For influenza, the model revealed that the sequences least likely to mutate and produce viral escape were in the stalk of the HA protein. This is consistent with recent studies showing that antibodies that target the HA stalk (which most people infected with the flu or vaccinated against it do not develop) can offer near-universal protection against any flu strain.
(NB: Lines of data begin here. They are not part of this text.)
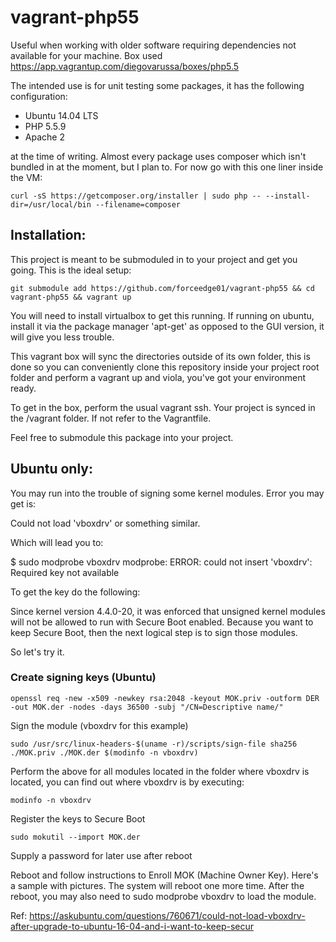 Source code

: # vagrant-php55
Useful when working with older software requiring dependencies not available for your machine. Box used https://app.vagrantup.com/diegovarussa/boxes/php5.5

The intended use is for unit testing some packages, it has the following configuration: 

- Ubuntu 14.04 LTS
- PHP 5.5.9
- Apache 2

at the time of writing. Almost every package uses composer which isn't bundled in at the moment, but I plan to. For now go with this one liner inside the VM:

```
curl -sS https://getcomposer.org/installer | sudo php -- --install-dir=/usr/local/bin --filename=composer
```

## Installation:

This project is meant to be submoduled in to your project and get you going. This is the ideal setup:

```
git submodule add https://github.com/forceedge01/vagrant-php55 && cd vagrant-php55 && vagrant up
```

You will need to install virtualbox to get this running. If running on ubuntu, install it via the package manager 'apt-get' as opposed to the GUI version, it will give you less trouble.

This vagrant box will sync the directories outside of its own folder, this is done so you can conveniently clone this repository inside your project root folder and perform a vagrant up and viola, you've got your environment ready.

To get in the box, perform the usual vagrant ssh. Your project is synced in the /vagrant folder. If not refer to the Vagrantfile.

Feel free to submodule this package into your project.

## Ubuntu only:
You may run into the trouble of signing some kernel modules. Error you may get is:

Could not load 'vboxdrv' or something similar.

Which will lead you to:

$ sudo modprobe vboxdrv
modprobe: ERROR: could not insert 'vboxdrv': Required key not available

To get the key do the following:

Since kernel version 4.4.0-20, it was enforced that unsigned kernel modules will not be allowed to run with Secure Boot enabled. Because you want to keep Secure Boot, then the next logical step is to sign those modules.

So let's try it.

### Create signing keys (Ubuntu)
```
openssl req -new -x509 -newkey rsa:2048 -keyout MOK.priv -outform DER -out MOK.der -nodes -days 36500 -subj "/CN=Descriptive name/"
```
Sign the module (vboxdrv for this example)
```
sudo /usr/src/linux-headers-$(uname -r)/scripts/sign-file sha256 ./MOK.priv ./MOK.der $(modinfo -n vboxdrv)
```

Perform the above for all modules located in the folder where vboxdrv is located, you can find out where vboxdrv is by executing:

```
modinfo -n vboxdrv
```

Register the keys to Secure Boot
```
sudo mokutil --import MOK.der
```
Supply a password for later use after reboot

Reboot and follow instructions to Enroll MOK (Machine Owner Key). Here's a sample with pictures. The system will reboot one more time. After the reboot, you may also need to sudo modprobe vboxdrv to load the module.

Ref: https://askubuntu.com/questions/760671/could-not-load-vboxdrv-after-upgrade-to-ubuntu-16-04-and-i-want-to-keep-secur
The model’s analysis of coronaviruses suggested that a part of the spike protein called the S2 subunit is least likely to generate escape mutations. The question still remains as to how rapidly the SARS-CoV-2 virus mutates, so it is unknown how long the vaccines now being deployed to combat the Covid-19 pandemic will remain effective. Initial evidence suggests that the virus does not mutate as rapidly as influenza or HIV. However, the researchers recently identified new mutations that have appeared in Singapore, South Africa, and Malaysia, that they believe should be investigated for potential viral escape (these new data are not yet peer reviewed).
In their studies of HIV, the researchers found that the V1-V2 hypervariable region of the protein has many possible escape mutations, which is consistent with previous findings, and they also found sequences that would have a lower probability of escape.
The researchers are now working with others to use their model to identify possible targets for cancer vaccines that stimulate the body’s own immune system to destroy tumors. They say it could also be used to design small-molecule drugs that might be less likely to provoke resistance for diseases such as tuberculosis.
“There are so many opportunities, and the beautiful thing is all we need is sequence data, which is easy to produce,” Bryson says.
The research was funded by a National Defense Science and Engineering Graduate Fellowship from the Department of Defense and a National Science Foundation Graduate Research Fellowship.